DRG neurons from P2Y2-/- mice did not show changes in neuronal differentiation when treated with ATPγS in the presence of NGF compared with NGF treatment alone (Fig. 1 C and D). Quantification demonstrated a 3-fold increase (P < 0.001) in neurite length (Fig. 1E) and 5-fold increase in neurite branching (P < 0.001) (Fig. 1F) in WT DRG but no change (P > 0.1) in P2Y2-/- DRG neurite length (Fig. 1E) and branching (Fig. 1F). We obtained similar results in 4-week-old DRG cells from WT and P2Y2-/- mice (data not shown), thus demonstrating that enhancement by ATPγS of NGF-induced neuronal differentiation requires P2Y2 receptors.

Immunoblot analysis of murine DRG neurons also demonstrated the requirement of P2Y2 receptors for enhanced NGF signaling. ATPγS-mediated P-ERK1/2 formation and increase in NGF-promoted P-Trk occurred in DRG neurons from WT but not P2Y2-/- mice (Fig. 1G). Phosphorylation of p38 was similar in WT and P2Y2-/- DRG neurons (Fig. 1G). Abolition of ATPγS-mediated signaling changes in the P2Y2-/- DRG neurons is in accord with results from siRNA P2Y2 receptor depletion in PC12 cells (cf. Fig. 2 B-D vs. 1 A-G). Use of two distinct P2Y2 receptor siRNAs in PC12 cells decreased P2Y2 receptor mRNA (Fig. 2A) and significantly (P < 0.001) reduced P2Y2 receptor protein compared with cells treated with empty vector (Fig. 2B). No change in P2Y4 occurred in either treatment group. Reduced expression of P2Y2 abolished the enhanced P-TrkA formation in response to ATPγS in the presence of NGF and the increase in P-ERK1/2 in response to ATPγS alone (Fig. 2B) and inhibited ATPγS-promoted enhancement of NGF-mediated neurite formation (Fig. 2C). Thus, use of P2Y2-knockout animals and P2Y2 receptor siRNA with PC12 cells both demonstrate that P2Y2 is the nucleotide receptor that activates TrkA phosphorylation and signaling to enhance neuronal differentiation.

Fig. 2.
siRNA reduction of P2Y2 eliminates ATPγS-enhancement of NGF-induced neurite formation and signaling. (A) Quantitative RT-PCR of PC12 cells independently treated with two nonoverlapping siRNAs (seq.1 orange, seq.2 orange checkered) against the ...
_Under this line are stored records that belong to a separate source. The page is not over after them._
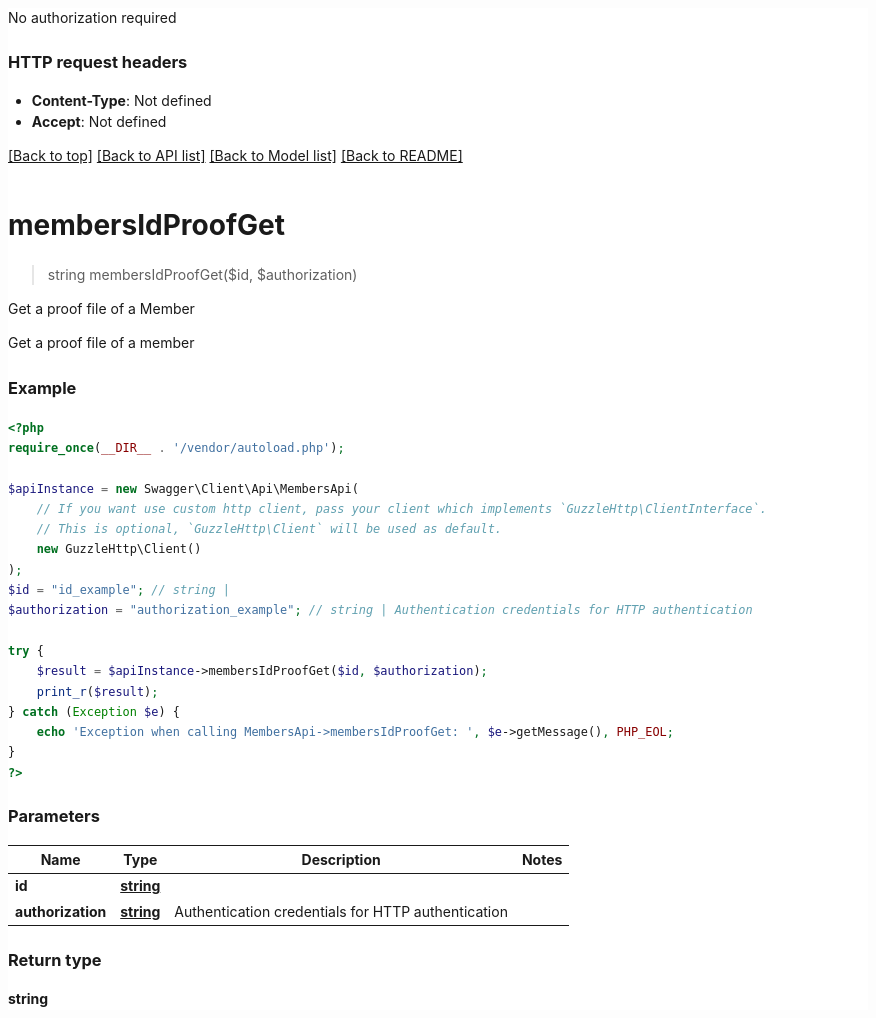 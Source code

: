 No authorization required

### HTTP request headers

 - **Content-Type**: Not defined
 - **Accept**: Not defined

[[Back to top]](#) [[Back to API list]](../../README.md#documentation-for-api-endpoints) [[Back to Model list]](../../README.md#documentation-for-models) [[Back to README]](../../README.md)

# **membersIdProofGet**
> string membersIdProofGet($id, $authorization)

Get a proof file of a Member

Get a proof file of a member

### Example
```php
<?php
require_once(__DIR__ . '/vendor/autoload.php');

$apiInstance = new Swagger\Client\Api\MembersApi(
    // If you want use custom http client, pass your client which implements `GuzzleHttp\ClientInterface`.
    // This is optional, `GuzzleHttp\Client` will be used as default.
    new GuzzleHttp\Client()
);
$id = "id_example"; // string | 
$authorization = "authorization_example"; // string | Authentication credentials for HTTP authentication

try {
    $result = $apiInstance->membersIdProofGet($id, $authorization);
    print_r($result);
} catch (Exception $e) {
    echo 'Exception when calling MembersApi->membersIdProofGet: ', $e->getMessage(), PHP_EOL;
}
?>
```

### Parameters

Name | Type | Description  | Notes
------------- | ------------- | ------------- | -------------
 **id** | [**string**](../Model/.md)|  |
 **authorization** | [**string**](../Model/.md)| Authentication credentials for HTTP authentication |

### Return type

**string**
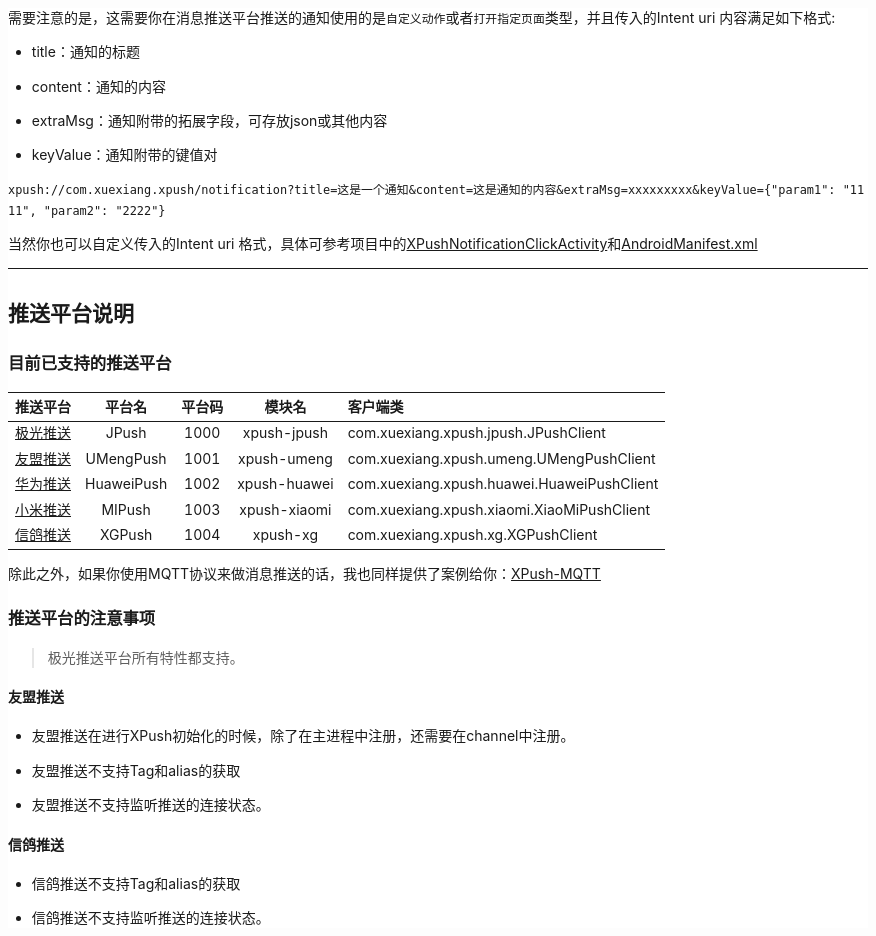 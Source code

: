 需要注意的是，这需要你在消息推送平台推送的通知使用的是`自定义动作`或者`打开指定页面`类型，并且传入的Intent uri 内容满足如下格式:

* title：通知的标题

* content：通知的内容

* extraMsg：通知附带的拓展字段，可存放json或其他内容

* keyValue：通知附带的键值对

```
xpush://com.xuexiang.xpush/notification?title=这是一个通知&content=这是通知的内容&extraMsg=xxxxxxxxx&keyValue={"param1": "1111", "param2": "2222"}
```

当然你也可以自定义传入的Intent uri 格式，具体可参考项目中的[XPushNotificationClickActivity](https://github.com/xuexiangjys/XPush/blob/master/xpush-core/src/main/java/com/xuexiang/xpush/core/XPushNotificationClickActivity.java)和[AndroidManifest.xml](https://github.com/xuexiangjys/XPush/blob/master/xpush-core/src/main/AndroidManifest.xml)

---

## 推送平台说明

### 目前已支持的推送平台

推送平台 | 平台名 | 平台码 | 模块名 | 客户端类
:-|:-:|:-:|:-:|:-
[极光推送](https://www.jiguang.cn/) | JPush | 1000 | xpush-jpush | com.xuexiang.xpush.jpush.JPushClient
[友盟推送](https://www.umeng.com/push) | UMengPush | 1001 | xpush-umeng | com.xuexiang.xpush.umeng.UMengPushClient
[华为推送](https://developer.huawei.com/consumer/cn/service/hms/pushservice.html) | HuaweiPush | 1002 | xpush-huawei | com.xuexiang.xpush.huawei.HuaweiPushClient
[小米推送](https://dev.mi.com/console/appservice/push.html) | MIPush | 1003 | xpush-xiaomi | com.xuexiang.xpush.xiaomi.XiaoMiPushClient
[信鸽推送](https://xg.qq.com/) | XGPush | 1004 | xpush-xg | com.xuexiang.xpush.xg.XGPushClient

除此之外，如果你使用MQTT协议来做消息推送的话，我也同样提供了案例给你：[XPush-MQTT](https://github.com/xuexiangjys/XPush-MQTT)

### 推送平台的注意事项

> 极光推送平台所有特性都支持。

#### 友盟推送

* 友盟推送在进行XPush初始化的时候，除了在主进程中注册，还需要在channel中注册。

* 友盟推送不支持Tag和alias的获取

* 友盟推送不支持监听推送的连接状态。

#### 信鸽推送

* 信鸽推送不支持Tag和alias的获取

* 信鸽推送不支持监听推送的连接状态。
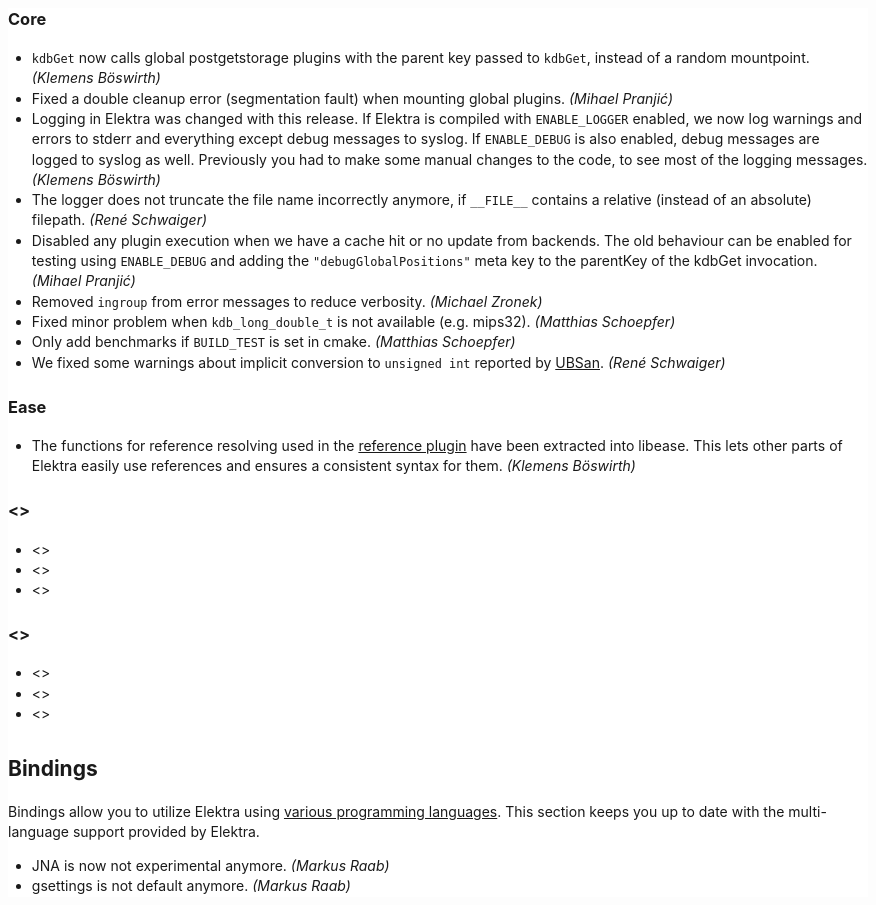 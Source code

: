 ### Core

- `kdbGet` now calls global postgetstorage plugins with the parent key passed to `kdbGet`, instead of a random mountpoint. _(Klemens Böswirth)_
- Fixed a double cleanup error (segmentation fault) when mounting global plugins. _(Mihael Pranjić)_
- Logging in Elektra was changed with this release. If Elektra is compiled with `ENABLE_LOGGER` enabled, we now log warnings and errors to
  stderr and everything except debug messages to syslog. If `ENABLE_DEBUG` is also enabled, debug messages are logged to syslog as well.
  Previously you had to make some manual changes to the code, to see most of the logging messages. _(Klemens Böswirth)_
- The logger does not truncate the file name incorrectly anymore, if `__FILE__` contains a relative (instead of an absolute) filepath. _(René Schwaiger)_
- Disabled any plugin execution when we have a cache hit or no update from backends. The old behaviour can be enabled for testing using `ENABLE_DEBUG` and adding the `"debugGlobalPositions"` meta key to the parentKey of the kdbGet invocation. _(Mihael Pranjić)_
- Removed `ingroup` from error messages to reduce verbosity. _(Michael Zronek)_
- Fixed minor problem when `kdb_long_double_t` is not available (e.g. mips32). _(Matthias Schoepfer)_
- Only add benchmarks if `BUILD_TEST` is set in cmake. _(Matthias Schoepfer)_
- We fixed some warnings about implicit conversion to `unsigned int` reported by [UBSan](https://clang.llvm.org/docs/UndefinedBehaviorSanitizer.html). _(René Schwaiger)_

### Ease

- The functions for reference resolving used in the [reference plugin](https://www.libelektra.org/plugins/reference) have been extracted
  into libease. This lets other parts of Elektra easily use references and ensures a consistent syntax for them. _(Klemens Böswirth)_

### <<Library2>>

- <<TODO>>
- <<TODO>>
- <<TODO>>

### <<Library3>>

- <<TODO>>
- <<TODO>>
- <<TODO>>

## Bindings

Bindings allow you to utilize Elektra using [various programming languages](https://www.libelektra.org/bindings/readme). This section keeps
you up to date with the multi-language support provided by Elektra.

- JNA is now not experimental anymore. _(Markus Raab)_
- gsettings is not default anymore. _(Markus Raab)_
Inhibitors of TrkA (K252a) and ERK1/2 (U0126) can abolish their downstream signaling effects (33, 34). To assess involvement of TrkA and ERK1/2 in the enhancement by ATPγS of NGF-promoted neurite formation, we treated PC12 cells with either K252a or U0126; K252a abolished neurite formation by NGF alone or together with ATPγS whereas U0126 blocked enhancement of NGF-promoted neurite formation by ATPγS (Fig. 2C). K252a did not inhibit the enhanced P-ERK1/2 formation by ATPγS independent of NGF (data not shown). The results showing enhanced neurite formation by ATPγS are consistent with findings demonstrating mitogen-activated protein kinase-dependent enhancement of neurite outgrowth from PC12 cells (35) and further support the notion that ATPγS mediates enhanced NGF-promoted neurite formation through increased activation of both TrkA and ERK1/2.
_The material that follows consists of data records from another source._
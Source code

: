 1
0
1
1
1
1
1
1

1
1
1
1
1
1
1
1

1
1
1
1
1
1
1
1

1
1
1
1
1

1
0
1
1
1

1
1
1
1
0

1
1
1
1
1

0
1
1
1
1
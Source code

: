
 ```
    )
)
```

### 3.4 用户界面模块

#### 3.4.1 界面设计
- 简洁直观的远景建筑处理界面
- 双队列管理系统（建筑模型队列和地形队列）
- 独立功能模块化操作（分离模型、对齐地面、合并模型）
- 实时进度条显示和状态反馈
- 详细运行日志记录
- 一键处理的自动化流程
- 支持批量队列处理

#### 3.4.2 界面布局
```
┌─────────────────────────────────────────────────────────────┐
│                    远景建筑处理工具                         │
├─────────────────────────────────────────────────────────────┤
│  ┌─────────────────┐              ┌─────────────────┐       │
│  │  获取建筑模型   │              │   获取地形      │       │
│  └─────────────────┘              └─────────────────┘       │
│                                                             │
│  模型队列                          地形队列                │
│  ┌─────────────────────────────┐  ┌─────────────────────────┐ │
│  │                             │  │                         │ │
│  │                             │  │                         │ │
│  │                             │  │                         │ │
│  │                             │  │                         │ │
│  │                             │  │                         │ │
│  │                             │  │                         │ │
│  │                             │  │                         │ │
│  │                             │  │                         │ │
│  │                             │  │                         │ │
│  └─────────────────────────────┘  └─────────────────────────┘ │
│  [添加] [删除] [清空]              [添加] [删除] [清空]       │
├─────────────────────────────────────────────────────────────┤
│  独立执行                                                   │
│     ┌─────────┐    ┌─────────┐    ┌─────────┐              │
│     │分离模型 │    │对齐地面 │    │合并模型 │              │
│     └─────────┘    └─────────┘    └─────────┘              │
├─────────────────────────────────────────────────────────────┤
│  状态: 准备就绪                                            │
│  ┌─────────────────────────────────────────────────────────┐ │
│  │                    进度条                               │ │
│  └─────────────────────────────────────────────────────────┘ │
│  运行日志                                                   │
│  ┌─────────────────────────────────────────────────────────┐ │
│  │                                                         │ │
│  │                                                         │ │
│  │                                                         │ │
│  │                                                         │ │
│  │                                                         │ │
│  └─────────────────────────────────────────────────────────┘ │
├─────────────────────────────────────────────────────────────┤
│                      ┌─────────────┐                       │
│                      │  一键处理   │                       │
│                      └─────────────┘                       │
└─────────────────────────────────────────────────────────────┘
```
P2Y-Specific Receptor Agonists Enhance Neurite Formation in PC12 Cells Through Increased NGF Sensitivity. Extracellular ATP is degraded to ADP, AMP, and ultimately adenosine by endogenous ecto-nucleotidases and 5′ nucleotidases expressed on the surface of many cell types, including PC12 cells (36, 37). The ability of ATPγS to enhance neurite formation in the presence of NGF led us to test whether nucleotides sensitize PC12 cells to NGF. As shown in Fig. 2D,ATPγS (100 μM) significantly (P < 0.01) increased the fraction of neurite-bearing PC12 cells and left-shifted the NGF concentration-response curve, indicating sensitization to NGF by ATPγS. PC12 cells express multiple ecto-nucleotidases that hydrolyze ATP and UTP, and 5′nucleotidases that generate adenosine from AMP and uridine from UMP (36). Inhibition of ecto-nucleotidase activity by ARL67156 (ecto-nucleotidase inhibitor) and AMPCP (5′nucleotidase inhibitor) (the combination did not by themselves cause neurite formation or mimic ATP action on NGF response, data not shown), to prevent the hydrolysis of ATP and UTP (38, 39) significantly (P < 0.05) left-shifted the NGF concentration-response curve (Fig. 2D).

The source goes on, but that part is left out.